**Available data**
=== Section Start ===
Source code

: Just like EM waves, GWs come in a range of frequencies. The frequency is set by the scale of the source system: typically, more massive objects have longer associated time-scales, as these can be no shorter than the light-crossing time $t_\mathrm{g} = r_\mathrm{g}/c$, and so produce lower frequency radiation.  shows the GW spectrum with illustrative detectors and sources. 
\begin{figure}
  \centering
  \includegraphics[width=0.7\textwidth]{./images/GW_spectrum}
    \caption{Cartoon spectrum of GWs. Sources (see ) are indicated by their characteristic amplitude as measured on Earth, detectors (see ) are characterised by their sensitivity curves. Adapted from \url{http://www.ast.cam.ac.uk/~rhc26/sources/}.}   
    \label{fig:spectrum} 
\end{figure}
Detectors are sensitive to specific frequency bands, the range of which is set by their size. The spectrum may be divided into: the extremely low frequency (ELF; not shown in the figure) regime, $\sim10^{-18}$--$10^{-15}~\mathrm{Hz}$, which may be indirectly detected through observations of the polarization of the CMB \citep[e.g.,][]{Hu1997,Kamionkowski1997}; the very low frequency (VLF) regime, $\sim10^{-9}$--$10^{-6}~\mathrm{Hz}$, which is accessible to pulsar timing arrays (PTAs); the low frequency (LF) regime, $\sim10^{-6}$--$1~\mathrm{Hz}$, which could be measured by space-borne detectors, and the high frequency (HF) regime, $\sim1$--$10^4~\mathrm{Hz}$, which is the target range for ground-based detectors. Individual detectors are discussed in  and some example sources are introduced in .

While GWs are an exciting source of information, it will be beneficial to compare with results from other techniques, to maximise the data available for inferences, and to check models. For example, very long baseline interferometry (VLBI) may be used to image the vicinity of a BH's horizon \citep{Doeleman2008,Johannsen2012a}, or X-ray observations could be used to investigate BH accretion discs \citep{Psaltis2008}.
=== Section End ===
**Assignment**
Write the entries out once more, exactly as they appear.

**Answer to the exercise**
Source code

: Just like EM waves, GWs come in a range of frequencies. The frequency is set by the scale of the source system: typically, more massive objects have longer associated time-scales, as these can be no shorter than the light-crossing time $t_\mathrm{g} = r_\mathrm{g}/c$, and so produce lower frequency radiation.  shows the GW spectrum with illustrative detectors and sources. 
\begin{figure}
  \centering
  \includegraphics[width=0.7\textwidth]{./images/GW_spectrum}
    \caption{Cartoon spectrum of GWs. Sources (see ) are indicated by their characteristic amplitude as measured on Earth, detectors (see ) are characterised by their sensitivity curves. Adapted from \url{http://www.ast.cam.ac.uk/~rhc26/sources/}.}   
    \label{fig:spectrum} 
\end{figure}
Detectors are sensitive to specific frequency bands, the range of which is set by their size. The spectrum may be divided into: the extremely low frequency (ELF; not shown in the figure) regime, $\sim10^{-18}$--$10^{-15}~\mathrm{Hz}$, which may be indirectly detected through observations of the polarization of the CMB \citep[e.g.,][]{Hu1997,Kamionkowski1997}; the very low frequency (VLF) regime, $\sim10^{-9}$--$10^{-6}~\mathrm{Hz}$, which is accessible to pulsar timing arrays (PTAs); the low frequency (LF) regime, $\sim10^{-6}$--$1~\mathrm{Hz}$, which could be measured by space-borne detectors, and the high frequency (HF) regime, $\sim1$--$10^4~\mathrm{Hz}$, which is the target range for ground-based detectors. Individual detectors are discussed in  and some example sources are introduced in .

While GWs are an exciting source of information, it will be beneficial to compare with results from other techniques, to maximise the data available for inferences, and to check models. For example, very long baseline interferometry (VLBI) may be used to image the vicinity of a BH's horizon \citep{Doeleman2008,Johannsen2012a}, or X-ray observations could be used to investigate BH accretion discs \citep{Psaltis2008}.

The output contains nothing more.